*** Input material ***

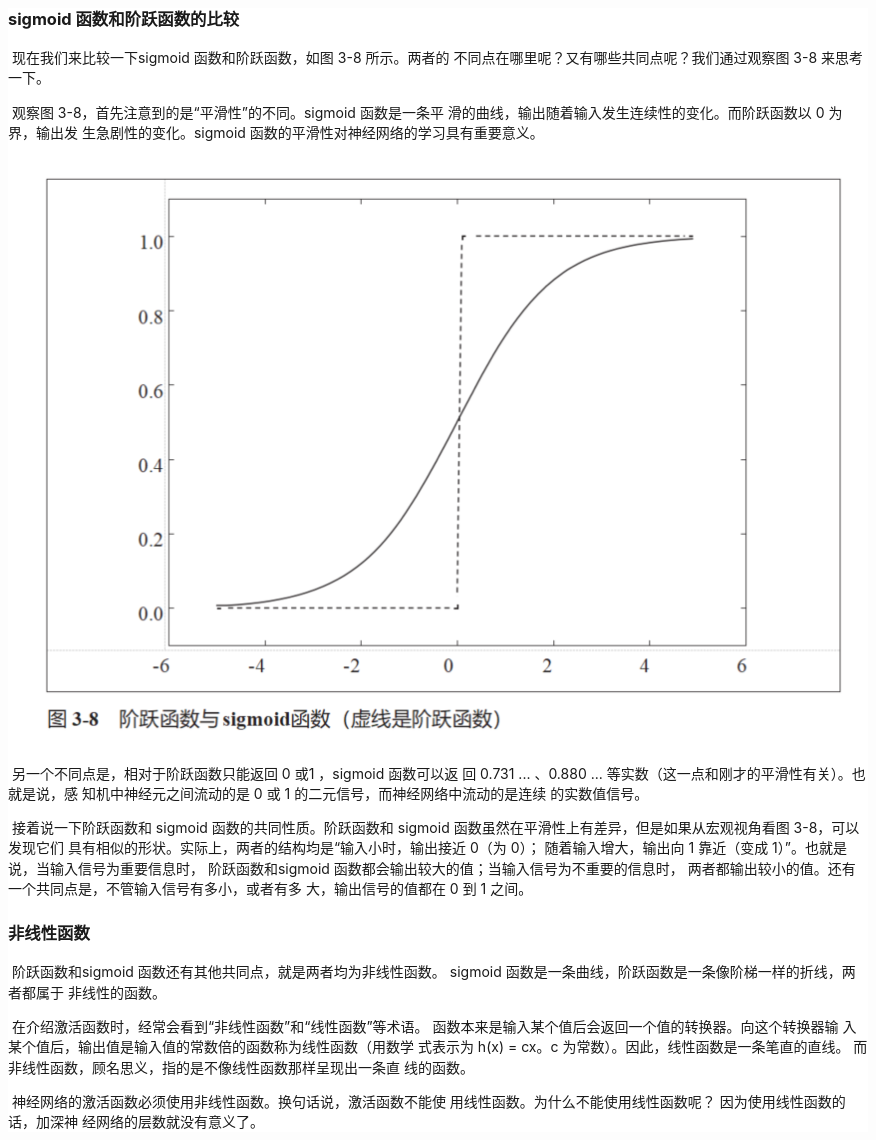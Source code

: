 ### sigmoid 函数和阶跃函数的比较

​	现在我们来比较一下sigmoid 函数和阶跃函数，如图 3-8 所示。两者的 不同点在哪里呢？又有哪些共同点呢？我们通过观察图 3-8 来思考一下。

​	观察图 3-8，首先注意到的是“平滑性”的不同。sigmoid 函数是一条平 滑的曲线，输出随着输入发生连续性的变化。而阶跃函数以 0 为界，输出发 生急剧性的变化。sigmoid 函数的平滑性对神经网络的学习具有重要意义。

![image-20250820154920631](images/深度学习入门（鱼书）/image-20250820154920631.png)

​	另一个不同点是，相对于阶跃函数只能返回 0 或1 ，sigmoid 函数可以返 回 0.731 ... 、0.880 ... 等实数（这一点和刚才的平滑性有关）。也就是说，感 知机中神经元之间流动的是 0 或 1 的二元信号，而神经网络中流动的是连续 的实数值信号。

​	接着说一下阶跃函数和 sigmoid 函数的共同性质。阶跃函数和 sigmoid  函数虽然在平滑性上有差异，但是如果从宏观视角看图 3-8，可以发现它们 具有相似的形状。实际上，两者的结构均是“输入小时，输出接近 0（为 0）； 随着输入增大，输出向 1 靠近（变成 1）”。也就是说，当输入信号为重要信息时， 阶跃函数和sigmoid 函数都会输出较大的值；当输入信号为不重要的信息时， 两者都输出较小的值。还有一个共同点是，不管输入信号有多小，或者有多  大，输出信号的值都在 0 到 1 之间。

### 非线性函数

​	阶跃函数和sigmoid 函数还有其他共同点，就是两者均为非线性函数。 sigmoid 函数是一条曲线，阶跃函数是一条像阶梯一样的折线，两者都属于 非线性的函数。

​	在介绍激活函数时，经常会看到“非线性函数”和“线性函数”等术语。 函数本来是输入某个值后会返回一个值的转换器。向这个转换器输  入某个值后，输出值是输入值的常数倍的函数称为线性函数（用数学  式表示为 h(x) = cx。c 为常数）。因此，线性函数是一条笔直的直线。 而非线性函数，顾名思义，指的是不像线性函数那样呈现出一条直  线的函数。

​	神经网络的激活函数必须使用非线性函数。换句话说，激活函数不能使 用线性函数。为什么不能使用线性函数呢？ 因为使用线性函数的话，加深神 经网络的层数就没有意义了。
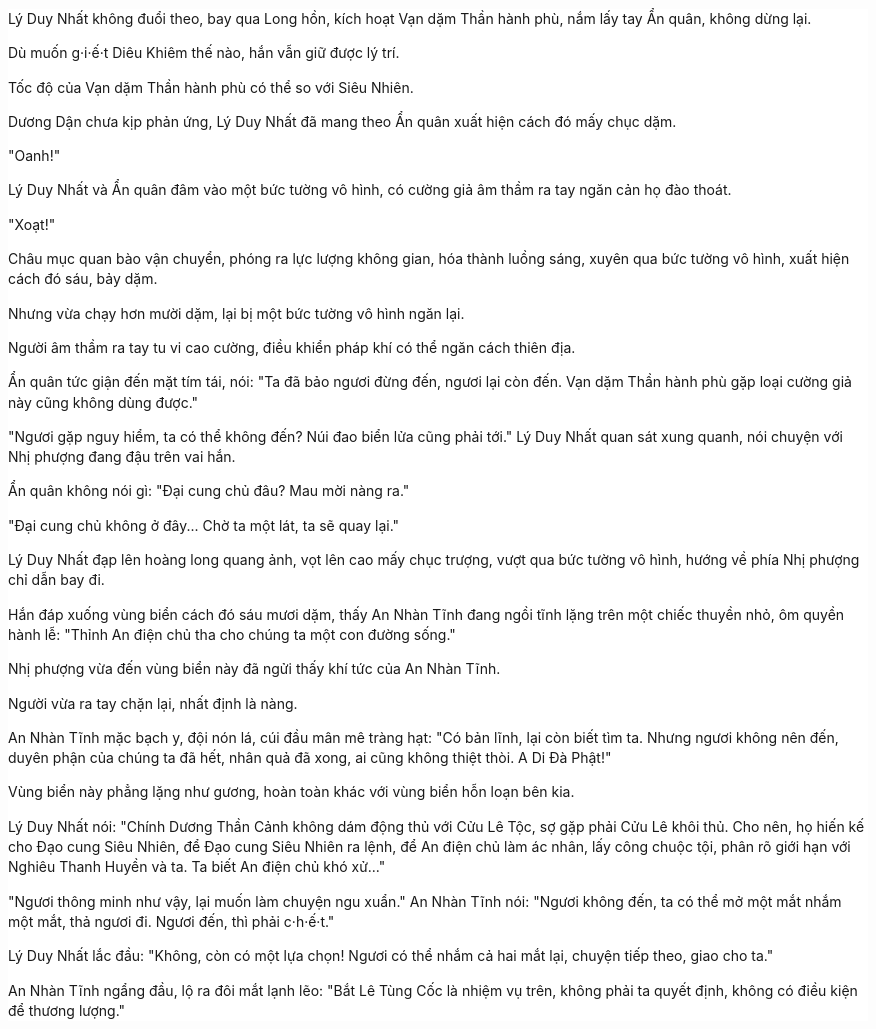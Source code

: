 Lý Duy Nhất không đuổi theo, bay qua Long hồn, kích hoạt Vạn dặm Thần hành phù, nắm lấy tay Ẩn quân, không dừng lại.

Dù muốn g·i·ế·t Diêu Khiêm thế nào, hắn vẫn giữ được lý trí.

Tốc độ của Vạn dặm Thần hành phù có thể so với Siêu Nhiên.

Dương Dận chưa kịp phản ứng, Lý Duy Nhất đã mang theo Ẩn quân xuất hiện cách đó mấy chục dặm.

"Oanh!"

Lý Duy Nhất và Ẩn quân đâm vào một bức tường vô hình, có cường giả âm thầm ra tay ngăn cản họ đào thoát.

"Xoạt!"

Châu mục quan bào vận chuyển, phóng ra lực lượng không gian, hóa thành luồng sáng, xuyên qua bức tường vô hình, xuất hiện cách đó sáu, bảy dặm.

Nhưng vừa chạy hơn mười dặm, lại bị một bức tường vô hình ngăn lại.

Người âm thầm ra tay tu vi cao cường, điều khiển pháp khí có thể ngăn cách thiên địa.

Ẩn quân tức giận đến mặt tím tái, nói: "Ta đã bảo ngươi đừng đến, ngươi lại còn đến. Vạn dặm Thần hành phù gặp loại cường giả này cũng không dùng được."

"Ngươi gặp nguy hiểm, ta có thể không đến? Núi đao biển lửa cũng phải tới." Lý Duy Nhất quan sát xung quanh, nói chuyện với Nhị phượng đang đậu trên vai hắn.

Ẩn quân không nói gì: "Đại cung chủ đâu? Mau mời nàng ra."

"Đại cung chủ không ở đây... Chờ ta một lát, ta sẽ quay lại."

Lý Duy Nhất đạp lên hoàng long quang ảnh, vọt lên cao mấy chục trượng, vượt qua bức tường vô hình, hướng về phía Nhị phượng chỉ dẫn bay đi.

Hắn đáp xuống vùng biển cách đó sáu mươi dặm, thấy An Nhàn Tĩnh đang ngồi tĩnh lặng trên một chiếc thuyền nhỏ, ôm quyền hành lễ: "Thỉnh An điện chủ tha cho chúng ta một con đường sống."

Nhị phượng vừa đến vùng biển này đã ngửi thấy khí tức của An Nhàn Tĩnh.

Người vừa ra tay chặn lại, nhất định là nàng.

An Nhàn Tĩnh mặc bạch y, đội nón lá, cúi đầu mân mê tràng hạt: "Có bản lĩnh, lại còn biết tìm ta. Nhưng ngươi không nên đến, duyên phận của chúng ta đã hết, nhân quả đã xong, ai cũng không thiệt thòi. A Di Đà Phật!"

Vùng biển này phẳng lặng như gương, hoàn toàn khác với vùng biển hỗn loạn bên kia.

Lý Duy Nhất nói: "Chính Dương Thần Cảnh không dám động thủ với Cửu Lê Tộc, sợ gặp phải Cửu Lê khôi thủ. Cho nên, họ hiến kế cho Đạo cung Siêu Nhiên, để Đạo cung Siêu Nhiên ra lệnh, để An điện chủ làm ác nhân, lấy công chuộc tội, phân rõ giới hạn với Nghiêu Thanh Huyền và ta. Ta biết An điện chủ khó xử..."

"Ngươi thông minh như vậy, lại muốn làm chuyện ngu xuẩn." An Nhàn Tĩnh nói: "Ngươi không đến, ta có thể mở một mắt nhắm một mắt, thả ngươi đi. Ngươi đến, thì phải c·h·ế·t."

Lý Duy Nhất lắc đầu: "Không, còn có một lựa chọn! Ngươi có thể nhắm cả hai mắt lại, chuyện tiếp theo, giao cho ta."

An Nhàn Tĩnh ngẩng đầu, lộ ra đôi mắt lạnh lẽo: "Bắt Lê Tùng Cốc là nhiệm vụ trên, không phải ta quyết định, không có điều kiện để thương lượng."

***

§ **Brief**: Proceeding from the line containing "Nhưng vừa chạy" through the line containing "Dương Thần Cảnh", transcribe the lines above exactly, both end lines included.

§ **Expected answer**:
Nhưng vừa chạy hơn mười dặm, lại bị một bức tường vô hình ngăn lại.

Người âm thầm ra tay tu vi cao cường, điều khiển pháp khí có thể ngăn cách thiên địa.

Ẩn quân tức giận đến mặt tím tái, nói: "Ta đã bảo ngươi đừng đến, ngươi lại còn đến. Vạn dặm Thần hành phù gặp loại cường giả này cũng không dùng được."

"Ngươi gặp nguy hiểm, ta có thể không đến? Núi đao biển lửa cũng phải tới." Lý Duy Nhất quan sát xung quanh, nói chuyện với Nhị phượng đang đậu trên vai hắn.

Ẩn quân không nói gì: "Đại cung chủ đâu? Mau mời nàng ra."

"Đại cung chủ không ở đây... Chờ ta một lát, ta sẽ quay lại."

Lý Duy Nhất đạp lên hoàng long quang ảnh, vọt lên cao mấy chục trượng, vượt qua bức tường vô hình, hướng về phía Nhị phượng chỉ dẫn bay đi.

Hắn đáp xuống vùng biển cách đó sáu mươi dặm, thấy An Nhàn Tĩnh đang ngồi tĩnh lặng trên một chiếc thuyền nhỏ, ôm quyền hành lễ: "Thỉnh An điện chủ tha cho chúng ta một con đường sống."

Nhị phượng vừa đến vùng biển này đã ngửi thấy khí tức của An Nhàn Tĩnh.

Người vừa ra tay chặn lại, nhất định là nàng.

An Nhàn Tĩnh mặc bạch y, đội nón lá, cúi đầu mân mê tràng hạt: "Có bản lĩnh, lại còn biết tìm ta. Nhưng ngươi không nên đến, duyên phận của chúng ta đã hết, nhân quả đã xong, ai cũng không thiệt thòi. A Di Đà Phật!"

Vùng biển này phẳng lặng như gương, hoàn toàn khác với vùng biển hỗn loạn bên kia.

Lý Duy Nhất nói: "Chính Dương Thần Cảnh không dám động thủ với Cửu Lê Tộc, sợ gặp phải Cửu Lê khôi thủ. Cho nên, họ hiến kế cho Đạo cung Siêu Nhiên, để Đạo cung Siêu Nhiên ra lệnh, để An điện chủ làm ác nhân, lấy công chuộc tội, phân rõ giới hạn với Nghiêu Thanh Huyền và ta. Ta biết An điện chủ khó xử..."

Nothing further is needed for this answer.